On the 21st of August 1983, Ireland experienced its largest ever earth tremor. Felt as far south as Lee-side, the epicentre was Croke Park, just behind the goalmouth on Hill 16. Dean Rock's old man, Barney, had equalised in the dying seconds of the All Ireland Semi Final against Cork and The Hill went absolutely BERSERK!!
I was only 10 years old at the time but I remember it like it was yesterday.
I was sitting on my Da’s lap in the Cusack Stand, having jumped over the turnstiles like all the other chislers – it was bit different back in those days. The noise! The colour! The emotion!! The ROAR!! Flags waved, people danced. Strangers embraced. Air horns blew. Croke Park shook, rocked and rolled.
You could have launched a rocket to Mars.

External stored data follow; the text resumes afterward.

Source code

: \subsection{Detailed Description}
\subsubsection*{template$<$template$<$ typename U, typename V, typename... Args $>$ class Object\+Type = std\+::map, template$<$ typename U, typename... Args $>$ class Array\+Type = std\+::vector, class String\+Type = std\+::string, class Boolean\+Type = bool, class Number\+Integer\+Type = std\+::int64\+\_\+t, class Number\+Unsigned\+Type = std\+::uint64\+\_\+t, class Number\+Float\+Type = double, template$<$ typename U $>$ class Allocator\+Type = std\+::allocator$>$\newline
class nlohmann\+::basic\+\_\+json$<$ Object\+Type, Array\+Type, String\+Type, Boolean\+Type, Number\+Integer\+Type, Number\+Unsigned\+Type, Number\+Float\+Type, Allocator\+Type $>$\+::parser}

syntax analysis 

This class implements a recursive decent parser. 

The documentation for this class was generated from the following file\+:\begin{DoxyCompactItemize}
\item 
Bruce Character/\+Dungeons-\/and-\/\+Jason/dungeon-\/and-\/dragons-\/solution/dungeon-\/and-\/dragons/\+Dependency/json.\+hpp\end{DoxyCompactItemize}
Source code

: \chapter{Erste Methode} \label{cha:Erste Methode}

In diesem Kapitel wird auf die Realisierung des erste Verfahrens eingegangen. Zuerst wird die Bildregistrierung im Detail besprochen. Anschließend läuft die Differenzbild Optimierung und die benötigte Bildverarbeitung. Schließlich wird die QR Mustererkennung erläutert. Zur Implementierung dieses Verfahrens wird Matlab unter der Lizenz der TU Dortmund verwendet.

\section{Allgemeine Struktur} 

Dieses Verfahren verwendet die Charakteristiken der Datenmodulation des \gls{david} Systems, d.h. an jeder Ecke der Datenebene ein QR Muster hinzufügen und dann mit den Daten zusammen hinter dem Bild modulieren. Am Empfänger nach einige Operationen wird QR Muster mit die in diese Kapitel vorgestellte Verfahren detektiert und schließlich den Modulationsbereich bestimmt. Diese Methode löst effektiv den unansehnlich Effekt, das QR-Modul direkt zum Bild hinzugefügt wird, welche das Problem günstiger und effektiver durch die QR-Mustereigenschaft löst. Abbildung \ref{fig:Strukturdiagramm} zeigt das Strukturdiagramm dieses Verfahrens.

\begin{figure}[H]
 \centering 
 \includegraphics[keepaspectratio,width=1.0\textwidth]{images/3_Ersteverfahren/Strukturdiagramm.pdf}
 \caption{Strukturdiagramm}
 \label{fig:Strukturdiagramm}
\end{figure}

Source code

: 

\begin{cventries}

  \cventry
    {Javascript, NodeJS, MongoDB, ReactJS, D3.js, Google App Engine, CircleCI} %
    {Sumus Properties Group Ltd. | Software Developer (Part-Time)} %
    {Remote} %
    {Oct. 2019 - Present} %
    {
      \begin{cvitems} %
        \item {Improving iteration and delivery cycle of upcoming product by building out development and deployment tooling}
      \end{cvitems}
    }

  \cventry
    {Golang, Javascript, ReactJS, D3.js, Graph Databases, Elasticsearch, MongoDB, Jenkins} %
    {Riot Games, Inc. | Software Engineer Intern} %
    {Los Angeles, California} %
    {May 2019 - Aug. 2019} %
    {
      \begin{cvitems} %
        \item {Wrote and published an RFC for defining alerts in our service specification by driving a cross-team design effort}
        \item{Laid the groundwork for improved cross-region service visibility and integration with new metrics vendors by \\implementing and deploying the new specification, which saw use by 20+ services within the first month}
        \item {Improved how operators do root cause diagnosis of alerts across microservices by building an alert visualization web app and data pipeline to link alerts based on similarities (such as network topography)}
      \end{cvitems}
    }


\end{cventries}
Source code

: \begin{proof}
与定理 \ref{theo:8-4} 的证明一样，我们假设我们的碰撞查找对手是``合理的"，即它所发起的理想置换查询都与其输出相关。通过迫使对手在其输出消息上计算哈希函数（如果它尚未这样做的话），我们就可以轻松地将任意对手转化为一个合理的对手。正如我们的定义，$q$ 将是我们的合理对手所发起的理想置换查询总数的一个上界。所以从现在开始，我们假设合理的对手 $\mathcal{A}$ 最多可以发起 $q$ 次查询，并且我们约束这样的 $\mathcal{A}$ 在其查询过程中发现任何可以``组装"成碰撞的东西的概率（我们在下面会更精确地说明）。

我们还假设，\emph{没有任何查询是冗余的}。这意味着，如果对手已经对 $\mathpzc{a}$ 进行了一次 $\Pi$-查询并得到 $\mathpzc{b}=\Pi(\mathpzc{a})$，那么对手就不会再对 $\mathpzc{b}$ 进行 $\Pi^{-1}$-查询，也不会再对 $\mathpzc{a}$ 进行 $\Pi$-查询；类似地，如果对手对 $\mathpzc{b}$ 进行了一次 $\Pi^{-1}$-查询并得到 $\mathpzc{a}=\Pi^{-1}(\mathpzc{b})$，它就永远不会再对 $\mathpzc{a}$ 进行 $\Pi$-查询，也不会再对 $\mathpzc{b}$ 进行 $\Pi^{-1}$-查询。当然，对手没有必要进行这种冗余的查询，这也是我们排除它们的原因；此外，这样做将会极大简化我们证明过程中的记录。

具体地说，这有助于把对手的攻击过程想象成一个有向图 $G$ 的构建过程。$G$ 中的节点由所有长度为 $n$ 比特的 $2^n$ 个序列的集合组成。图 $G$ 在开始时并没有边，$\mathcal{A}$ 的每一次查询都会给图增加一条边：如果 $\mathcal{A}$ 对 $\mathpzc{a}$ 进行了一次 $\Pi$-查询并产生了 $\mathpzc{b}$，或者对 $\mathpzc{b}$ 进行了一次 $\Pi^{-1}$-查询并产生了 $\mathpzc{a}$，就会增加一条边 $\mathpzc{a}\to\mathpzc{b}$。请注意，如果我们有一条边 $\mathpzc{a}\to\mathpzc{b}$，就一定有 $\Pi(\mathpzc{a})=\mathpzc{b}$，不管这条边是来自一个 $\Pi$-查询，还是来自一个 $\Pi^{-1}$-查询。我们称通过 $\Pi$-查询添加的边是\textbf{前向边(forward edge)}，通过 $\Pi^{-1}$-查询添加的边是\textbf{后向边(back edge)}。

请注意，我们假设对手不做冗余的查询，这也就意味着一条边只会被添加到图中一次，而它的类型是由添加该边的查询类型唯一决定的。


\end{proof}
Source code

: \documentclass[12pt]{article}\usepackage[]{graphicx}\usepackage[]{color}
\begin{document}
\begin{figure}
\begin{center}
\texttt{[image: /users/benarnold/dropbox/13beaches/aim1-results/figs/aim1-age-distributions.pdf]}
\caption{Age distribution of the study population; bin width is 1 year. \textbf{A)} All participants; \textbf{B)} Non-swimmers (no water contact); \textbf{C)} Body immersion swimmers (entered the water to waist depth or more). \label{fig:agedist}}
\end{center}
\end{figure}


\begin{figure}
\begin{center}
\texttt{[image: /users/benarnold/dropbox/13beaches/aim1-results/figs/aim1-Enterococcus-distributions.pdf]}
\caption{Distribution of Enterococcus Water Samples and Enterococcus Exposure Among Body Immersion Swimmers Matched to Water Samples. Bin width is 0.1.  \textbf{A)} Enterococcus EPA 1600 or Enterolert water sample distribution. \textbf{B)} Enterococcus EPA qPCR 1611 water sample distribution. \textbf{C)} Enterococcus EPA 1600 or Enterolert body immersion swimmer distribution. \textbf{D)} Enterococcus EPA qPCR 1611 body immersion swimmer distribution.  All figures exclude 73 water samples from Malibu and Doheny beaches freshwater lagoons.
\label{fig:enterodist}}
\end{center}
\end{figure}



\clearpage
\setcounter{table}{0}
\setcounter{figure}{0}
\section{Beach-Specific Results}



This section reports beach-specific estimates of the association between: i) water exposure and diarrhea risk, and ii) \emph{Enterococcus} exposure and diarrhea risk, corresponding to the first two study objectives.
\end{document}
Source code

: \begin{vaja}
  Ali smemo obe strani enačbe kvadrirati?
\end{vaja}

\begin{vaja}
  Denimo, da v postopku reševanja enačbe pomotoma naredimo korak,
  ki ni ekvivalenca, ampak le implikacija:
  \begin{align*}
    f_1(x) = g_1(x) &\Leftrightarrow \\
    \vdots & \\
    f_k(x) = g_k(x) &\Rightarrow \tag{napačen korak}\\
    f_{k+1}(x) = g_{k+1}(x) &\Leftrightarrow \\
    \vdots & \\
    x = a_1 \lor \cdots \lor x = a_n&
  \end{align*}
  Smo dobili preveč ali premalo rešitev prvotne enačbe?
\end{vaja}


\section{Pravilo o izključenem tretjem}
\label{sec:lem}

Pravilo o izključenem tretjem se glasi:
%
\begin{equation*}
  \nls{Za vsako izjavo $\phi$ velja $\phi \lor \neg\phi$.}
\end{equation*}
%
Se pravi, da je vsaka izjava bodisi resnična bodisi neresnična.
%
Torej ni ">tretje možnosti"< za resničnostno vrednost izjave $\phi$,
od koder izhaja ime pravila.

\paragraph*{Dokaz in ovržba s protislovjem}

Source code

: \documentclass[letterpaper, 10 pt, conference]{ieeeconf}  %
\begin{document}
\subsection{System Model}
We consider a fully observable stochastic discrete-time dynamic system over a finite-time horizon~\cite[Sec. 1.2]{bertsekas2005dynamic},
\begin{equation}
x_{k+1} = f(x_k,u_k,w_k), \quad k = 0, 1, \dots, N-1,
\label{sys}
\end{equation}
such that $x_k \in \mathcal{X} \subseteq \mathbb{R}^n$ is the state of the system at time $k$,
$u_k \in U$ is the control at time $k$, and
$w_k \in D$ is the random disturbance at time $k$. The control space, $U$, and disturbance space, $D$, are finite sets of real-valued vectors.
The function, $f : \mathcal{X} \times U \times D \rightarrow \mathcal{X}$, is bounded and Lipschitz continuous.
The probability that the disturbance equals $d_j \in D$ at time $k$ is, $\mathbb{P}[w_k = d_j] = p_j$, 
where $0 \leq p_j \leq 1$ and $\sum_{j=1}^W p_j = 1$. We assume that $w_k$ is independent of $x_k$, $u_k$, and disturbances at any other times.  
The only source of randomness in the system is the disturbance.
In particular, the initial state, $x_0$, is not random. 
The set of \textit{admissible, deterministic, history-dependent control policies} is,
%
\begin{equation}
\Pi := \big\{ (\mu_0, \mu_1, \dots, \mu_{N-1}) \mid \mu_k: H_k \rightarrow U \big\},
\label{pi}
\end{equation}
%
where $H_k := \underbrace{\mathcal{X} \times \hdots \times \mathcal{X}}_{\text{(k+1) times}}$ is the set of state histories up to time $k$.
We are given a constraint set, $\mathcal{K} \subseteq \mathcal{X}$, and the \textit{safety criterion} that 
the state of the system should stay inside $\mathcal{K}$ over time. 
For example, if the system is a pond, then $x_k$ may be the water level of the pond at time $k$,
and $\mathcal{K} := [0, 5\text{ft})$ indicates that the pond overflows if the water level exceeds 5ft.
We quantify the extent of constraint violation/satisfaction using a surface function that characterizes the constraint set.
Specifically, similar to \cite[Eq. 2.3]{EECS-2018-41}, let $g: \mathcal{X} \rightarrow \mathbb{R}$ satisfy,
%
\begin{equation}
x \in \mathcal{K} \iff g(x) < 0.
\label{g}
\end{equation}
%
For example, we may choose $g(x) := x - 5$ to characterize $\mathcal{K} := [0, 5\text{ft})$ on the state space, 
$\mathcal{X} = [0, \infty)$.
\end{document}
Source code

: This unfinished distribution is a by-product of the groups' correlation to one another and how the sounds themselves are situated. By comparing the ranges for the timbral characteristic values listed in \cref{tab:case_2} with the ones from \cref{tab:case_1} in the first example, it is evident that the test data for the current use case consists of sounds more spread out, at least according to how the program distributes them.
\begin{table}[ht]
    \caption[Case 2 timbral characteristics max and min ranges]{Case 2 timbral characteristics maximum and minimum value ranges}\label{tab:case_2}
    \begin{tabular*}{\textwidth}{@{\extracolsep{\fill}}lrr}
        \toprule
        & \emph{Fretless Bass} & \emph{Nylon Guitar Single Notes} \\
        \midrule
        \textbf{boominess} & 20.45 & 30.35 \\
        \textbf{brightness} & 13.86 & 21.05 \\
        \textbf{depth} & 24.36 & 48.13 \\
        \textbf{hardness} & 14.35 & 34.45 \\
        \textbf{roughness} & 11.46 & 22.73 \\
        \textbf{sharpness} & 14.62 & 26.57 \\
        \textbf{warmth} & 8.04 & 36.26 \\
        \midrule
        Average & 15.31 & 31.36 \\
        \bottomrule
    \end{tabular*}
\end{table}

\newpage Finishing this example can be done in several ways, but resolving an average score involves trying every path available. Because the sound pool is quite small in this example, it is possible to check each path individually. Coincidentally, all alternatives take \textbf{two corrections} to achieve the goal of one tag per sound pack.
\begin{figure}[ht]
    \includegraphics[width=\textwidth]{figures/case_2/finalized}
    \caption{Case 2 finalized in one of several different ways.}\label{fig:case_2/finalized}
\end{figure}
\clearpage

It was a nail-biting finish to a difficult match for Dublin. Heffo’s young team just couldn’t seem to gel the way they had in the Leinster Final, when they had beaten 1982 All Ireland Champions, Offaly, spearheaded by the great Matt Connor. It had been an unexpected but resounding victory with Brian Mullins, Jim Ronayne and John Caffrey playing a three man spread at midfield, a revolutionary innovation at the time from team manager, Kevin Heffernan.
For their part, Cork had beaten Mick O’ Dwyer’s 4-in-a-row winning Kerry team in the Munster Final for the first time in 9 years of heartbroken trying. They were hot favourites to make it to the All Ireland final.
On a day when an inexperienced Dublin defence just couldn’t quite get to the pitch of the game, everything seemed to be going right for Cork.
A mix up in the back line between John O’Leary and Ray Hazley let Cork’s Denis Allen in for an early goal, a mistake that Hazley would later make up for in spades at the climax of the game.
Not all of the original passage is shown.